**The problem**
The entries below are to be restated exactly, and their images are to be omitted.

**Provided information**
[Start of section]

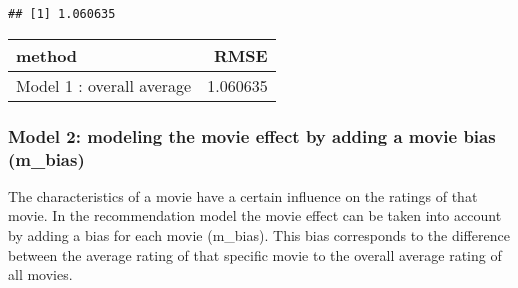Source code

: \documentclass[
]{article}
\newenvironment{Shaded}{\begin{snugshade}}{\end{snugshade}}
\newcommand{\DataTypeTok}[1]{\textcolor[rgb]{0.13,0.29,0.53}{#1}}
\newcommand{\DecValTok}[1]{\textcolor[rgb]{0.00,0.00,0.81}{#1}}
\newcommand{\KeywordTok}[1]{\textcolor[rgb]{0.13,0.29,0.53}{\textbf{#1}}}
\newcommand{\NormalTok}[1]{#1}
\newcommand{\OperatorTok}[1]{\textcolor[rgb]{0.81,0.36,0.00}{\textbf{#1}}}
\newcommand{\StringTok}[1]{\textcolor[rgb]{0.31,0.60,0.02}{#1}}
\begin{document}
\begin{verbatim}
## [1] 1.060635
\end{verbatim}

\begin{Shaded}
\end{Shaded}

\begin{longtable}[]{@{}lr@{}}
\toprule
method & RMSE\tabularnewline
\midrule
\endhead
Model 1 : overall average & 1.060635\tabularnewline
\bottomrule
\end{longtable}

\hypertarget{model-2-modeling-the-movie-effect-by-adding-a-movie-bias-m_bias}{%
\subsubsection{Model 2: modeling the movie effect by adding a movie bias
(m\_bias)}\label{model-2-modeling-the-movie-effect-by-adding-a-movie-bias-m_bias}}

The characteristics of a movie have a certain influence on the ratings
of that movie. In the recommendation model the movie effect can be taken
into account by adding a bias for each movie (m\_bias). This bias
corresponds to the difference between the average rating of that
specific movie to the overall average rating of all movies.
\end{document}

[End of section]

**Task answer**
Source code

: \documentclass[
]{article}
\newenvironment{Shaded}{\begin{snugshade}}{\end{snugshade}}
\newcommand{\DataTypeTok}[1]{\textcolor[rgb]{0.13,0.29,0.53}{#1}}
\newcommand{\DecValTok}[1]{\textcolor[rgb]{0.00,0.00,0.81}{#1}}
\newcommand{\KeywordTok}[1]{\textcolor[rgb]{0.13,0.29,0.53}{\textbf{#1}}}
\newcommand{\NormalTok}[1]{#1}
\newcommand{\OperatorTok}[1]{\textcolor[rgb]{0.81,0.36,0.00}{\textbf{#1}}}
\newcommand{\StringTok}[1]{\textcolor[rgb]{0.31,0.60,0.02}{#1}}
\begin{document}
\begin{verbatim}
## [1] 1.060635
\end{verbatim}

\begin{Shaded}
\end{Shaded}

\begin{longtable}[]{@{}lr@{}}
\toprule
method & RMSE\tabularnewline
\midrule
\endhead
Model 1 : overall average & 1.060635\tabularnewline
\bottomrule
\end{longtable}

\hypertarget{model-2-modeling-the-movie-effect-by-adding-a-movie-bias-m_bias}{%
\subsubsection{Model 2: modeling the movie effect by adding a movie bias
(m\_bias)}\label{model-2-modeling-the-movie-effect-by-adding-a-movie-bias-m_bias}}

The characteristics of a movie have a certain influence on the ratings
of that movie. In the recommendation model the movie effect can be taken
into account by adding a bias for each movie (m\_bias). This bias
corresponds to the difference between the average rating of that
specific movie to the overall average rating of all movies.
\end{document}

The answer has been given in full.